The role of this strategy should not be under-estimated, nevertheless: twenty-two people out of the twenty-four who practiced this strategy eventually reached the elite mode of employment because it had allowed them to look around and gauge the situation correctly.

The informants also made use of the traditional strategies of marriage migration and ethnic descent to enable their EU citizenship and geographical mobility. At a certain point, the use of these strategies was not enough to reach the desired flexibility in employment and geographical movement, and the migrants had to combine these strategies with their professional networking or the strategy of music brokerage, for example, in the form of influential marriage. The jus sanguinis and family reunification were meaningless for my informants when not combined with brokerage. The ethnic descent strategy is mostly masculine because it is based on preparatory work that may be rather challenging for a post-Soviet woman. The marriage strategy was used by women because men were not able to find resources for its implementation either at origin or at destination.

There was also the ‘investor spouse’ strategy, which was effectively used mostly by women. Its main benefit was that it allowed my informants to simultaneously overthrow their law-regulated status of a foreigner and achieve the elite mode of temporary employment through a sudden location of brokerage. It has been an effective and fast solution, yet grounded in the precariousness of unpredictable future. Its implementation was also supported by the use of the jus sanguinis: the investor spouse status allowed to locate the network while the ethnic descent enabled the permanent stay—permanence as a tool of mobility and, consequently, of elite temporary employment.

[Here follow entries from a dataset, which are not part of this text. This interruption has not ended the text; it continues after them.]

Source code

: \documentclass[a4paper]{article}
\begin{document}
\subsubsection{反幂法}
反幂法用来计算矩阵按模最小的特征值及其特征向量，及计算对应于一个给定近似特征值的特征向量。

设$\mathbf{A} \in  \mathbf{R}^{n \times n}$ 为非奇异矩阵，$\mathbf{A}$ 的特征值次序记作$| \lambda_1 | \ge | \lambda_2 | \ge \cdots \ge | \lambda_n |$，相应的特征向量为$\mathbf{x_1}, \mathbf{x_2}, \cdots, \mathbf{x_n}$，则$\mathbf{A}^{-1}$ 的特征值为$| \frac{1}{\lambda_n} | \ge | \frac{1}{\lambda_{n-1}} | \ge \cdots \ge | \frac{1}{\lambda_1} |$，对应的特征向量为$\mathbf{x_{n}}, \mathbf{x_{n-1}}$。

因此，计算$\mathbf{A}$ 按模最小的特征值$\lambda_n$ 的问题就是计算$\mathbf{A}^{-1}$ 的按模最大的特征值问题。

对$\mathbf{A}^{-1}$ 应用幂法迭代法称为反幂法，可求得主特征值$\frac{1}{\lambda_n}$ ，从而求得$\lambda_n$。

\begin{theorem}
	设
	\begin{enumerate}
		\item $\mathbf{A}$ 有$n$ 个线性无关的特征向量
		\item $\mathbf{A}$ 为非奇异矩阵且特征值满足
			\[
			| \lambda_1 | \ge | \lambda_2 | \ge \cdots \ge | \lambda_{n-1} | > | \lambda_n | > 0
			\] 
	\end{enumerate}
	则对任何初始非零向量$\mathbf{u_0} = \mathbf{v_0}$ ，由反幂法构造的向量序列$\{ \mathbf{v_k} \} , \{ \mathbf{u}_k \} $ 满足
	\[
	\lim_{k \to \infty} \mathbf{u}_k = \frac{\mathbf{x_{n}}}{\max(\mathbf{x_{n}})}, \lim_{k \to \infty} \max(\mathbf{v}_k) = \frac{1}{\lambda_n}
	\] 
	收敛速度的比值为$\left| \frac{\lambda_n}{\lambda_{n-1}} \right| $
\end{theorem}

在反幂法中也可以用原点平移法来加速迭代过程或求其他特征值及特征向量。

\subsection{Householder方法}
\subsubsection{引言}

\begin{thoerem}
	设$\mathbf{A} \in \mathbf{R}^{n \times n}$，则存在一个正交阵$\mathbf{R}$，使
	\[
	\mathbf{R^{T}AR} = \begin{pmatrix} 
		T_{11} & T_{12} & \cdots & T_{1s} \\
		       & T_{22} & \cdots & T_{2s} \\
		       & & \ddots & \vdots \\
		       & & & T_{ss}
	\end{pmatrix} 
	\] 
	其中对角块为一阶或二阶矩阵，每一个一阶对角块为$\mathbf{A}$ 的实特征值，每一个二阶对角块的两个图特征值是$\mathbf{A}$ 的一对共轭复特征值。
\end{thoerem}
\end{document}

The discussion above shows that the informants’ temporariness of elite employment and their mobility of moving around the world to different desired work places are mutually reinforcing and inter-connected as two side of the same coin, whose name is the global elite labour. However, their freewheel mobility in the western hemisphere, which can be defined as the firmiter mobile mode of, is not yet a status category per se: it is mostly related to the informant’s ability to live, integrate and move within the transnational space rather than to secure an elite pattern of employment in the global opera industry. This is illuminated by the fact that some of my informants who have reached flexibility and anchorage in their temporary movements within Europe do not have global elite careers. The dynamics of their temporariness and mobility is shown in Fig. 5.1 below.

Fig. 5.1
A block diagram has 3 dynamics with status flexibility, achieved by 30 and informants of 50%, legal flexibility, achieved by 30 and informants of 80%, and strategies. The elite temporariness on status flexibility points to flexible and flexi regulated. Flexible points to jus sanguinis, and broker marriage.

Dynamics of elite temporariness and mobility

Fifty people (80%) have achieved either flexible or flexi-regulated temporariness: thirty-two women (75% of all interviewed women) and eighteen men (99% of the interviewed men). However, only 60% of all informants have become the established or rising global artistic elite that is employed in Tier 1–3 theaters (forty-two people). Some of them reached this status bypassing the foreign student experience. While 30% started from law regulated ‘foreign student’ category and eventually managed to convert it, in both legal and career terms, into elite temporariness, and to secure employment contracts with leading theaters.

In this context, the ‘jus sanguinis investor spouse’ became a most successful strategy of career building in terms of structuring and managing one’s own one’s movement and contracts. However, apart from this elite mobility, there are other factors at play such as relations with specific powerful people. And this issue will be addressed in the next chapter.